Climate change and rapid urbanization are dramatically altering coastal ecosystems worldwide, with significant implications for land surface temperatures (LST) and carbon stock concentration (CSC). This study investigates the impacts of day and night time LST dynamics on CSC in Cox's Bazar, Bangladesh, from 1996 to 2021, with future projections to 2041. Using Landsat and MODIS imagery, we found that mean daytime LST increased by 3.57 °C over the 25-year period, while nighttime LST showed a slight decrease of 0.05 °C. Concurrently, areas with no carbon storage increased by 355.78%, while high and very high CSC zones declined by 14.15% and 47.78%, respectively. The Integrated Valuation of Ecosystem Services and Tradeoffs (InVEST) model estimated a 28.64 km reduction in high CSC areas from 1996 to 2021. Statistical analysis revealed strong negative correlations between LST and vegetation indices (R = -0.795 to -0.842, p < 0.001) and positive correlations with built-up indices (R = 0.812 to 0.893, p < 0.001). Cross-sectional analysis showed that areas within 2 km of the coastline experienced a lower rate of LST increase (0.03 °C/year) compared to inland areas (0.05 °C/year).
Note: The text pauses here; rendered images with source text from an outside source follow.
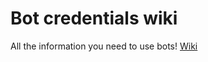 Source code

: # Bot credentials wiki
All the information you need to use bots!
[Wiki](https://github.com/nihaals/bot-credentials/wiki)
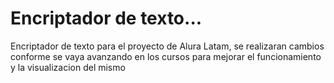 <h1>Encriptador de texto...</h1>

<p> Encriptador de texto para el proyecto de Alura Latam, se realizaran cambios conforme se vaya avanzando en los cursos para mejorar el funcionamiento y la visualizacion del mismo</p>
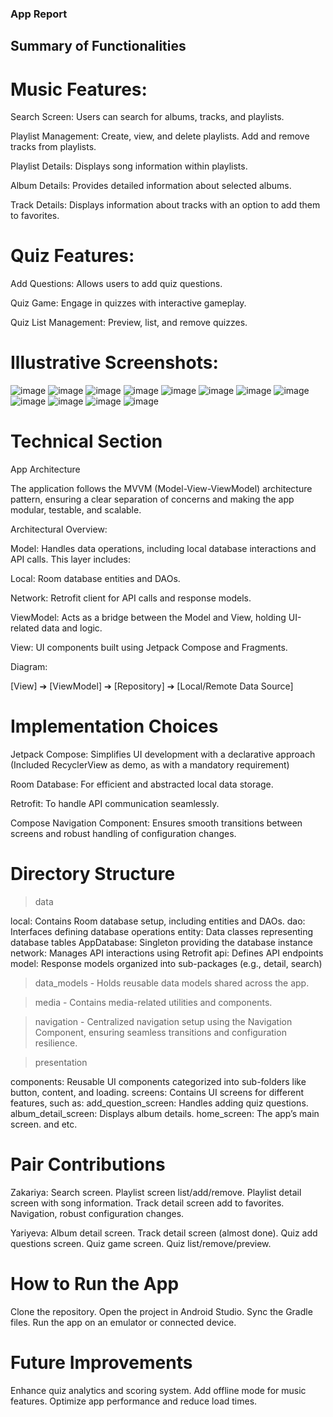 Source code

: ### App Report

## Summary of Functionalities

# Music Features:

Search Screen: Users can search for albums, tracks, and playlists.

Playlist Management: Create, view, and delete playlists. Add and remove tracks from playlists.

Playlist Details: Displays song information within playlists.

Album Details: Provides detailed information about selected albums.

Track Details: Displays information about tracks with an option to add them to favorites.

# Quiz Features:

Add Questions: Allows users to add quiz questions.

Quiz Game: Engage in quizzes with interactive gameplay.

Quiz List Management: Preview, list, and remove quizzes.

# Illustrative Screenshots:

![image](illustrations/add_playlist.png)
![image](illustrations/add_question.png)
![image](illustrations/add_track_to_playlist.png)
![image](illustrations/home_screen.png)
![image](illustrations/list_playlists.png)
![image](illustrations/playlist_details.png)
![image](illustrations/playlist_details_with_songs.png)
![image](illustrations/playlist_no_song.png)
![image](illustrations/quiz_listing.png)
![image](illustrations/search_album.png)
![image](illustrations/search_track.png)
![image](illustrations/track_details.png)


# Technical Section

App Architecture

The application follows the MVVM (Model-View-ViewModel) architecture pattern, ensuring a clear separation of concerns and making the app modular, testable, and scalable.

Architectural Overview:

Model: Handles data operations, including local database interactions and API calls. This layer includes:

Local: Room database entities and DAOs.

Network: Retrofit client for API calls and response models.

ViewModel: Acts as a bridge between the Model and View, holding UI-related data and logic.

View: UI components built using Jetpack Compose and Fragments.

Diagram:

[View] ➔ [ViewModel] ➔ [Repository] ➔ [Local/Remote Data Source]

# Implementation Choices

Jetpack Compose: Simplifies UI development with a declarative approach (Included RecyclerView as demo, as with a mandatory requirement)

Room Database: For efficient and abstracted local data storage.

Retrofit: To handle API communication seamlessly.

Compose Navigation Component: Ensures smooth transitions between screens and robust handling of configuration changes.

# Directory Structure

> data

local: Contains Room database setup, including entities and DAOs.
dao: Interfaces defining database operations
entity: Data classes representing database tables
AppDatabase: Singleton providing the database instance
network: Manages API interactions using Retrofit
api: Defines API endpoints
model: Response models organized into sub-packages (e.g., detail, search)

> data_models - Holds reusable data models shared across the app.

> media - Contains media-related utilities and components.

> navigation - Centralized navigation setup using the Navigation Component, ensuring seamless transitions and configuration resilience.

> presentation

components: Reusable UI components categorized into sub-folders like button, content, and loading.
screens: Contains UI screens for different features, such as:
add_question_screen: Handles adding quiz questions.
album_detail_screen: Displays album details.
home_screen: The app’s main screen.
and etc.


# Pair Contributions

Zakariya:
Search screen.
Playlist screen list/add/remove.
Playlist detail screen with song information.
Track detail screen add to favorites.
Navigation, robust configuration changes.

Yariyeva:
Album detail screen.
Track detail screen (almost done).
Quiz add questions screen.
Quiz game screen.
Quiz list/remove/preview.


# How to Run the App

Clone the repository.
Open the project in Android Studio.
Sync the Gradle files.
Run the app on an emulator or connected device.

# Future Improvements

Enhance quiz analytics and scoring system.
Add offline mode for music features.
Optimize app performance and reduce load times.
A Cellular Automata-Artificial Neural Network model projected that by 2041, 22.51% of the study area may experience LST >32 °C, while areas with LST <24 °C may decrease to 1.68%. These observations underscore the pressing necessity for sustainable strategies in urban planning and conservation in swiftly evolving coastal areas, especially considering the challenges posed by climate change and population growth.